A nurse's father called her complaining of edema in his legs. Together, the nurse and patient reviewed the list of medications he was taking: warfarin, diltiazem, losartan, hydrochlorothiazide, clorazepate, pravastatin, esomeprazole, gabapentin, and an antihistamine. On his last visit, the PCP had increased his gabapentin dosage because of increased lower extremity neuralgia. The nurse knew that diltiazem and gabapentin can cause edema.1 The patient and his daughter returned to the PCP to review the medications he was taking and to discuss his edema. The PCP reduced the gabapentin dosage, which resolved the edema, and discussed the risks and benefits of other possible treatment strategies for the patient's neuralgia.
Start low, go slow
Medical advances have increased the lifespan of patients with chronic diseases. Almost half of people older than age 65 have three chronic diseases, with 21% having five or more.6 A single approach for each disease is likely to lead to polypharmacy. At some point, additional treatment is likely to cause more harm than benefit, so every drug in an older adult's regimen, including drugs used for symptom relief, needs to be reassessed regularly. In addition, the symptom severity must be balanced against the potential for adverse drug reactions.
Polypharmacy itself should be recognized as a disease with potentially more serious complications than those of the diseases that different drugs have been prescribed for initially.1Start low and go slow is a safe recommendation for medication prescription in older adults. The best approach is to minimize the initial dosage, titrate doses slowly, and monitor the patient's response closely for both beneficial and adverse effects.3
Assessing for adherence to the regimen
Medication adherence is a major problem for many older adults, who may not follow directions for taking medications and often take a lower dose than prescribed due to cost. Besides polypharmacy, other risk factors for nonadherence include multiple medical disorders, complex treatment regimens, and cognitive impairment.1
Until the issue of polypharmacy is aggressively addressed in the geriatric population, older adults will continue to be at risk for potentially dangerous health hazards created when multiple drugs are prescribed to improve the original health problems. As healthcare professionals, we can empower patients to become the team captain on their healthcare team with this advice:
- Keep a current medication list with you at all times. Along with prescription medications, include any OTC drugs, herbal preparations, and dietary supplements you use.

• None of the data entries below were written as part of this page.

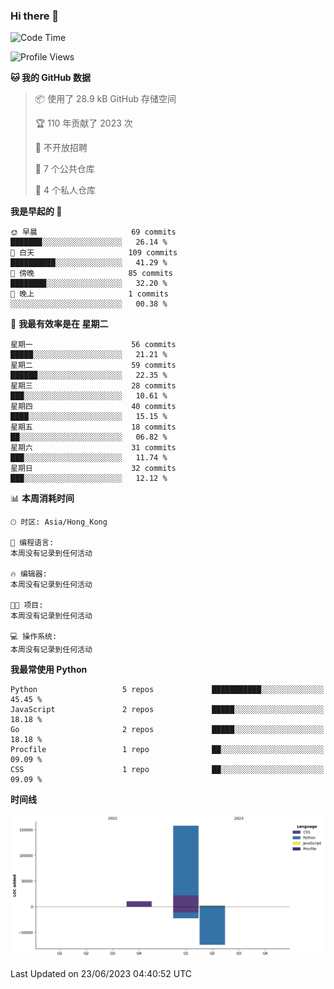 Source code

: ### Hi there 👋

<!--
**Mrzqd/Mrzqd** is a ✨ _special_ ✨ repository because its `README.md` (this file) appears on your GitHub profile.

Here are some ideas to get you started:

- 🔭 I’m currently working on ...
- 🌱 I’m currently learning ...
- 👯 I’m looking to collaborate on ...
- 🤔 I’m looking for help with ...
- 💬 Ask me about ...
- 📫 How to reach me: ...
- 😄 Pronouns: ...
- ⚡ Fun fact: ...
-->
<!--START_SECTION:waka-->
![Code Time](http://img.shields.io/badge/Code%20Time-110%20hrs%2048%20mins-blue)

![Profile Views](http://img.shields.io/badge/%E4%B8%AA%E4%BA%BA%E8%B5%84%E6%96%99%E8%A7%82%E7%9C%8B%E6%AC%A1%E6%95%B0-1-blue)

**🐱 我的 GitHub 数据** 

> 📦  使用了 28.9 kB GitHub 存储空间 
 > 
> 🏆 110 年贡献了 2023 次
 > 
> 🚫 不开放招聘
 > 
> 📜 7 个公共仓库 
 > 
> 🔑 4 个私人仓库 
 > 
**我是早起的 🐤** 

```text
🌞 早晨                     69 commits          ███████░░░░░░░░░░░░░░░░░░   26.14 % 
🌆 白天                     109 commits         ██████████░░░░░░░░░░░░░░░   41.29 % 
🌃 傍晚                     85 commits          ████████░░░░░░░░░░░░░░░░░   32.20 % 
🌙 晚上                     1 commits           ░░░░░░░░░░░░░░░░░░░░░░░░░   00.38 % 
```
📅 **我最有效率是在 星期二** 

```text
星期一                      56 commits          █████░░░░░░░░░░░░░░░░░░░░   21.21 % 
星期二                      59 commits          ██████░░░░░░░░░░░░░░░░░░░   22.35 % 
星期三                      28 commits          ███░░░░░░░░░░░░░░░░░░░░░░   10.61 % 
星期四                      40 commits          ████░░░░░░░░░░░░░░░░░░░░░   15.15 % 
星期五                      18 commits          ██░░░░░░░░░░░░░░░░░░░░░░░   06.82 % 
星期六                      31 commits          ███░░░░░░░░░░░░░░░░░░░░░░   11.74 % 
星期日                      32 commits          ███░░░░░░░░░░░░░░░░░░░░░░   12.12 % 
```


📊 **本周消耗时间** 

```text
🕑︎ 时区: Asia/Hong_Kong

💬 编程语言: 
本周没有记录到任何活动

🔥 编辑器: 
本周没有记录到任何活动

🐱‍💻 项目: 
本周没有记录到任何活动

💻 操作系统: 
本周没有记录到任何活动
```

**我最常使用 Python** 

```text
Python                   5 repos             ███████████░░░░░░░░░░░░░░   45.45 % 
JavaScript               2 repos             █████░░░░░░░░░░░░░░░░░░░░   18.18 % 
Go                       2 repos             █████░░░░░░░░░░░░░░░░░░░░   18.18 % 
Procfile                 1 repo              ██░░░░░░░░░░░░░░░░░░░░░░░   09.09 % 
CSS                      1 repo              ██░░░░░░░░░░░░░░░░░░░░░░░   09.09 % 
```



**时间线**

![Lines of Code chart](https://raw.githubusercontent.com/Mrzqd/Mrzqd/main/assets/bar_graph.png)


 Last Updated on 23/06/2023 04:40:52 UTC
<!--END_SECTION:waka-->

- Know your diagnoses and the diagnosis for which each drug is prescribed.
- Question the PCP about the plan of care and work with the PCP to eliminate any medications you no longer need.
- Ask the PCP to prescribe once-a-day dosing for the most medications, if possible, to simplify the regimen.
- Ask your pharmacist questions and use the same pharmacy for all medications.
Working together with patients, PCPs, pharmacists, and family caregivers, we can reduce polypharmacy and its poor health outcomes.